While it’s true that eXist has been around for some years now—in fact, for longer than many of the now popular NoSQL platforms—eXist has continued to innovate and evolve. eXist, while stable and widely used for many years, has now hit a milestone in its history where it can be considered “battle-worn”—a veteran, if you like (or as we like to say in software engineering, “mature”). We have considered writing a book on eXist for the past few years, but we now know that the time is right to share our knowledge with the world. Welcome eXist 2.0.

Who Is This Book For?

Perhaps we should first answer this question with another question: Who is eXist for?

eXist aims to meet the requirements of a wide user base, and therefore is probably the most feature-rich product in its class. eXist has been engineered over the years to meet the needs of users ranging from humanities students and professors undertaking interesting linguistic projects, to large international publishers working with millions of documents, to developers wishing to rapidly create document- and data-driven web applications, and most cases in between.
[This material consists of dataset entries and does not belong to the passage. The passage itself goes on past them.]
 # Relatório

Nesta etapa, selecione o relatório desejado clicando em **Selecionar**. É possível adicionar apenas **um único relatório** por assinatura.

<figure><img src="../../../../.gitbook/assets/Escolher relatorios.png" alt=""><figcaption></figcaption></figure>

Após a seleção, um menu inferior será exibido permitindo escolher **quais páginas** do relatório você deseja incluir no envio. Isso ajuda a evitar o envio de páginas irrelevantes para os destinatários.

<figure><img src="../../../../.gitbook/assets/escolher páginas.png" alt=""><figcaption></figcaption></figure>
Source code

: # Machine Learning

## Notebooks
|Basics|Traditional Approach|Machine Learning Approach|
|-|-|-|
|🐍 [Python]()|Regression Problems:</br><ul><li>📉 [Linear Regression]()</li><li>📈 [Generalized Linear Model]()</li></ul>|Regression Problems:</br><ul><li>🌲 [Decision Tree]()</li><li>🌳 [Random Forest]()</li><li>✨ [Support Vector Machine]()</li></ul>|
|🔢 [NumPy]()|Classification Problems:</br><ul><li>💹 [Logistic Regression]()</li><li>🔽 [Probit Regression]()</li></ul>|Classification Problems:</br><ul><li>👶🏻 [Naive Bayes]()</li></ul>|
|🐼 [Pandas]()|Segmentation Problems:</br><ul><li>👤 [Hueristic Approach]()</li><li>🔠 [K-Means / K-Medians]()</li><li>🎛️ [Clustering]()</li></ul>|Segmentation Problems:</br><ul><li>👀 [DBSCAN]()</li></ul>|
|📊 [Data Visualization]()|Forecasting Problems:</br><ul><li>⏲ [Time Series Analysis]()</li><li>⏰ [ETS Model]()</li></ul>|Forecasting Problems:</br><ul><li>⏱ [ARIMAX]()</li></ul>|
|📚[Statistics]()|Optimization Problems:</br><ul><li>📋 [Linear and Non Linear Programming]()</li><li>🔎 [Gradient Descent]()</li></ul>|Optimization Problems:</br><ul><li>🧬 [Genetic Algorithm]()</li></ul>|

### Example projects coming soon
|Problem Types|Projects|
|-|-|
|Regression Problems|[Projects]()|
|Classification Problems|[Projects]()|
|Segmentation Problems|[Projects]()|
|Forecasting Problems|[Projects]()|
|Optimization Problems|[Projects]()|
This book aims to meet the needs of a wide audience: from tinkerers, students, professors, and information managers right up to software engineers. This book assumes that you wish to learn and use eXist; if not, you may have bought the wrong book! No familiarity with eXist is assumed; we start with the basics and progresses to more complicated topics. This book does not set out to teach XML, XPath, XQuery, XSLT, XForms, or any of the other XML technologies. While of course you may gain an understanding of them from this book, there are other books and online resources available that focus on these topics as their raison d'être. We assume that you have a working knowledge of, or access to learning resources for, XML technologies.
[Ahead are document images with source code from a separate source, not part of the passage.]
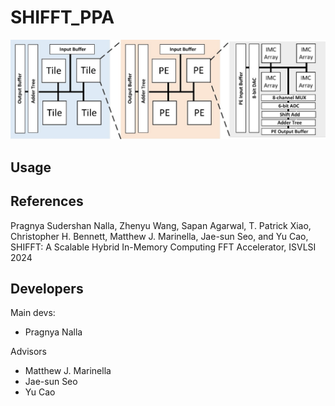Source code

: # SHIFFT_PPA

![SHIFFT Architecture](https://github.com/mec-UMN/SHIFFT_PPA/blob/main/SHIFFT%20architecture.jpg)
## Usage

## References
Pragnya Sudershan Nalla, Zhenyu Wang, Sapan Agarwal, T. Patrick Xiao, Christopher H. Bennett, Matthew J. Marinella, Jae-sun Seo, and Yu Cao, SHIFFT: A Scalable Hybrid In-Memory Computing FFT Accelerator, ISVLSI 2024


## Developers
Main devs:
* Pragnya Nalla 

Advisors
* Matthew J. Marinella
* Jae-sun Seo
* Yu Cao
As always, beginners should start at the beginning, while those who already have some experience with eXist may find new insights in Chapters 4 to 6 onward. We hope you will find the book an excellent reference resource.

Should you be looking for books on XML technologies, in our experience and from the feedback of colleagues and beginners we have met, it is a good idea to have a copy of XQuery by Priscilla Walmsley (O’Reilly) at hand, as XQuery is the predominant language used for working with eXist. For further useful resources, see “Additional Resources”.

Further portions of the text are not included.